EXTRACTED ENTRIES:

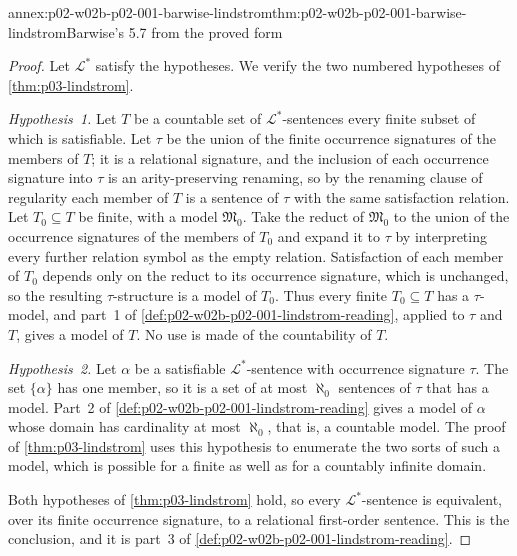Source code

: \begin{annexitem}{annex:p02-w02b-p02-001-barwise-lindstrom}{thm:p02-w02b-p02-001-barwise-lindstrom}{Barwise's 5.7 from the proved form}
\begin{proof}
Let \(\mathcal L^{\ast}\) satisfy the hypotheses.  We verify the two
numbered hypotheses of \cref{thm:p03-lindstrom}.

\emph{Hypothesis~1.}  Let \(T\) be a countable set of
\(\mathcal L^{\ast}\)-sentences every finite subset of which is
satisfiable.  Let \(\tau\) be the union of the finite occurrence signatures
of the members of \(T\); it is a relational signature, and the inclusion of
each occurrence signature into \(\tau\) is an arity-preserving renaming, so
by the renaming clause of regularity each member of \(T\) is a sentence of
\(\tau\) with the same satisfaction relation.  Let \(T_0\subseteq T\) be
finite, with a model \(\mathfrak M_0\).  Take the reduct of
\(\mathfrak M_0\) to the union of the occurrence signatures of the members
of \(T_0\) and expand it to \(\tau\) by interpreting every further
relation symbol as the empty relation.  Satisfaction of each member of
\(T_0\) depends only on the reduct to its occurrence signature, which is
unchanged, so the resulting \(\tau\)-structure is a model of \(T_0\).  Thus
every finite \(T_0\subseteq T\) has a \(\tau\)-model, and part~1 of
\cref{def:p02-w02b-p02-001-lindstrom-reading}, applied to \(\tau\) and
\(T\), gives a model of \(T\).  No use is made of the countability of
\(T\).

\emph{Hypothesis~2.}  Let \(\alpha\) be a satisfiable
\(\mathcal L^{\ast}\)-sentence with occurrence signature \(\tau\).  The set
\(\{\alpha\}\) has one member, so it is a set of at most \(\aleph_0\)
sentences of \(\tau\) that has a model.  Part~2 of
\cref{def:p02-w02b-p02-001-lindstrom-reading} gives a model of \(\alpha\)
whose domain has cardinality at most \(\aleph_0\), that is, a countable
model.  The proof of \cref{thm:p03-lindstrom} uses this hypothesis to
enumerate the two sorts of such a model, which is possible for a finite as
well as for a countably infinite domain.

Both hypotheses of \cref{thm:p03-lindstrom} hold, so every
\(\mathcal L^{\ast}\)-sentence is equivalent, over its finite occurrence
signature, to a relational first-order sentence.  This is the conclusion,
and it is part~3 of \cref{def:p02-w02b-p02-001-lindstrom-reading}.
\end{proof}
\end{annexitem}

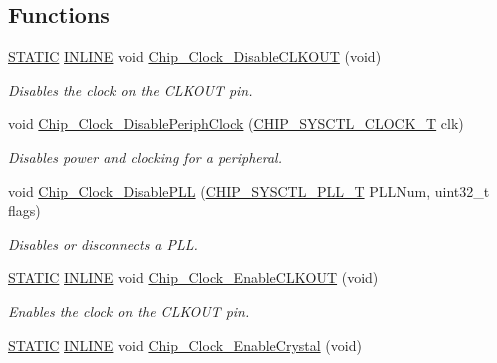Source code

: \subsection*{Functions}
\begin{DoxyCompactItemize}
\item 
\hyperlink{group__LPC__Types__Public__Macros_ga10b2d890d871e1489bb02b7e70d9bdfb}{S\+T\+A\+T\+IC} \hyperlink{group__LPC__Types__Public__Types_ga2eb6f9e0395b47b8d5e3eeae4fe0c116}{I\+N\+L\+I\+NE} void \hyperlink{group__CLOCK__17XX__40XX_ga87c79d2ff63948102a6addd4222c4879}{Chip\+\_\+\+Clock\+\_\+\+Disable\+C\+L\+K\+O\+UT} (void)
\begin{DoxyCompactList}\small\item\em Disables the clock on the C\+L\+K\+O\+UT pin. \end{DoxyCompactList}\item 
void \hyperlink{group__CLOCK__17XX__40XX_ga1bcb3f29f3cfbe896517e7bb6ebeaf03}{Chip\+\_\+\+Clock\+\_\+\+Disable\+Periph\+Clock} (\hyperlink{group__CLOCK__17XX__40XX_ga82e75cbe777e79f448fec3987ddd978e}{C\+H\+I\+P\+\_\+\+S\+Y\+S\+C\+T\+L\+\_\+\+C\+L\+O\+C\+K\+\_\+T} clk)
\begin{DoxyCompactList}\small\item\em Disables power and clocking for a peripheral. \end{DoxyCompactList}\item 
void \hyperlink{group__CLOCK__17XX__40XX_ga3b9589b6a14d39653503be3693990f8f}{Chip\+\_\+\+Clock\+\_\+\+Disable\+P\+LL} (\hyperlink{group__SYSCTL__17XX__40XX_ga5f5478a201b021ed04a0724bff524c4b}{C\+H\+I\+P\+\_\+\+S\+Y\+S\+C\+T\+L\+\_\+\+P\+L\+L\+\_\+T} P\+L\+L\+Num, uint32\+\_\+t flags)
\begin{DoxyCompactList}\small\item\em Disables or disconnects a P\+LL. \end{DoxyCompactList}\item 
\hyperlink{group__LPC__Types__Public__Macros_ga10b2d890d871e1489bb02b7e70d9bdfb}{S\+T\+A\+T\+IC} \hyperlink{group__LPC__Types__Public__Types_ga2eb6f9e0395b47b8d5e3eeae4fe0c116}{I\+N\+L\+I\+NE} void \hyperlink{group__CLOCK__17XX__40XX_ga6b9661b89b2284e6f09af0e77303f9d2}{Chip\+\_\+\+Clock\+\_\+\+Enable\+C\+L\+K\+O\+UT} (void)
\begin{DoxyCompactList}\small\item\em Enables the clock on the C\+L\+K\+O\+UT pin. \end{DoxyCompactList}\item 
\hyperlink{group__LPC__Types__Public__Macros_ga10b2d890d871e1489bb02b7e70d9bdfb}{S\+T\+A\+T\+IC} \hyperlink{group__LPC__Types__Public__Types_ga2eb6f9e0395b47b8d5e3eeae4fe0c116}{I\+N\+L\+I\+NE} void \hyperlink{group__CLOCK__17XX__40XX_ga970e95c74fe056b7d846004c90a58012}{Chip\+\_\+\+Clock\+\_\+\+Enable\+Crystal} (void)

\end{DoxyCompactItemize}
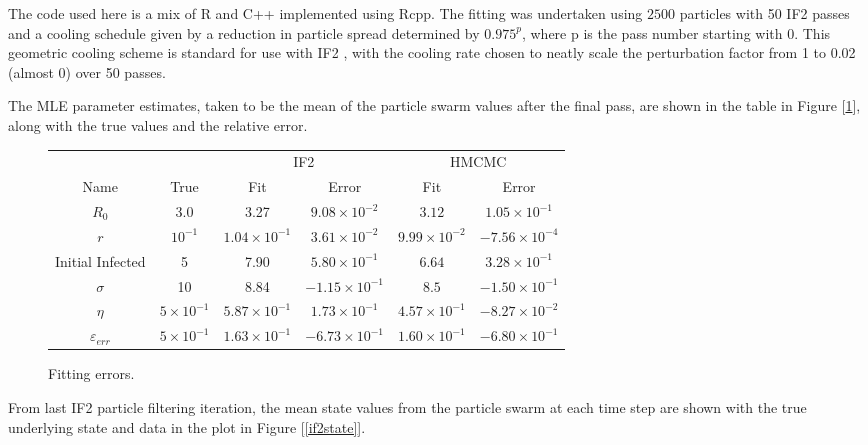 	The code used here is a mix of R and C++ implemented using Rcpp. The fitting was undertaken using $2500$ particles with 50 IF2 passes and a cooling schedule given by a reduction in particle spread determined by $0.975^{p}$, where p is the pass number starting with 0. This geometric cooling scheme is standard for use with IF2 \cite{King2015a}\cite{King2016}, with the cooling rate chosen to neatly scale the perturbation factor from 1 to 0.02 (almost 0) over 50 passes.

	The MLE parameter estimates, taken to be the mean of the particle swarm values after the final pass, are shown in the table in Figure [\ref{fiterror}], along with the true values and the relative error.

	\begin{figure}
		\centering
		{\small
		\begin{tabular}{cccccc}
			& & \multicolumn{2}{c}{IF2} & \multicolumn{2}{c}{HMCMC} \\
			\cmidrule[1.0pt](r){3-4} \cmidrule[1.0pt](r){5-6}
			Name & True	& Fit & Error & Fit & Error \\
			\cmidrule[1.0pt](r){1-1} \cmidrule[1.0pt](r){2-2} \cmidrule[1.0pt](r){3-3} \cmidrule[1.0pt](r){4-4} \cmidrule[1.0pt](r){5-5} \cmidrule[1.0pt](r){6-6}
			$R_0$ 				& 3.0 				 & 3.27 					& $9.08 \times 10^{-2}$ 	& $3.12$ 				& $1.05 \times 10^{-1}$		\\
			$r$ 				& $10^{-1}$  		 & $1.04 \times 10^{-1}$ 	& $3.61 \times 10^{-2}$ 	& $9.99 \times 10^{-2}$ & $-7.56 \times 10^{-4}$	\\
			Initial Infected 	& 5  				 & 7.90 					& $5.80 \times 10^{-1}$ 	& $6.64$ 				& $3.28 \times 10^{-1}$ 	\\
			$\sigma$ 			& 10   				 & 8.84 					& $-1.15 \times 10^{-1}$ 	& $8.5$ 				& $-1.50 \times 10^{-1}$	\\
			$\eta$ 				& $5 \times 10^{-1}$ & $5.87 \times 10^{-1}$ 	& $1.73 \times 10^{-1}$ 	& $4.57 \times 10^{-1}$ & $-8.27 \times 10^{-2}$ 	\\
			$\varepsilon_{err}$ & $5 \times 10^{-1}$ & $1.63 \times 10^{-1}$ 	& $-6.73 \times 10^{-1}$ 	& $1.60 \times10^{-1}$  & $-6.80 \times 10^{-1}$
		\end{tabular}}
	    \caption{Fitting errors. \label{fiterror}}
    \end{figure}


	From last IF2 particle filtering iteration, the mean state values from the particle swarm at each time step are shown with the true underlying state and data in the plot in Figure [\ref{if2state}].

TASK TO CARRY OUT:
Skip the pictures, please, and transcribe only the lines from the beginning of the material through the one that contains "unchanged, so the".

EXERCISE RESULT:
Source code

: \begin{annexitem}{annex:p02-w02b-p02-001-barwise-lindstrom}{thm:p02-w02b-p02-001-barwise-lindstrom}{Barwise's 5.7 from the proved form}
\begin{proof}
Let \(\mathcal L^{\ast}\) satisfy the hypotheses.  We verify the two
numbered hypotheses of \cref{thm:p03-lindstrom}.

\emph{Hypothesis~1.}  Let \(T\) be a countable set of
\(\mathcal L^{\ast}\)-sentences every finite subset of which is
satisfiable.  Let \(\tau\) be the union of the finite occurrence signatures
of the members of \(T\); it is a relational signature, and the inclusion of
each occurrence signature into \(\tau\) is an arity-preserving renaming, so
by the renaming clause of regularity each member of \(T\) is a sentence of
\(\tau\) with the same satisfaction relation.  Let \(T_0\subseteq T\) be
finite, with a model \(\mathfrak M_0\).  Take the reduct of
\(\mathfrak M_0\) to the union of the occurrence signatures of the members
of \(T_0\) and expand it to \(\tau\) by interpreting every further
relation symbol as the empty relation.  Satisfaction of each member of
\(T_0\) depends only on the reduct to its occurrence signature, which is
unchanged, so the resulting \(\tau\)-structure is a model of \(T_0\).  Thus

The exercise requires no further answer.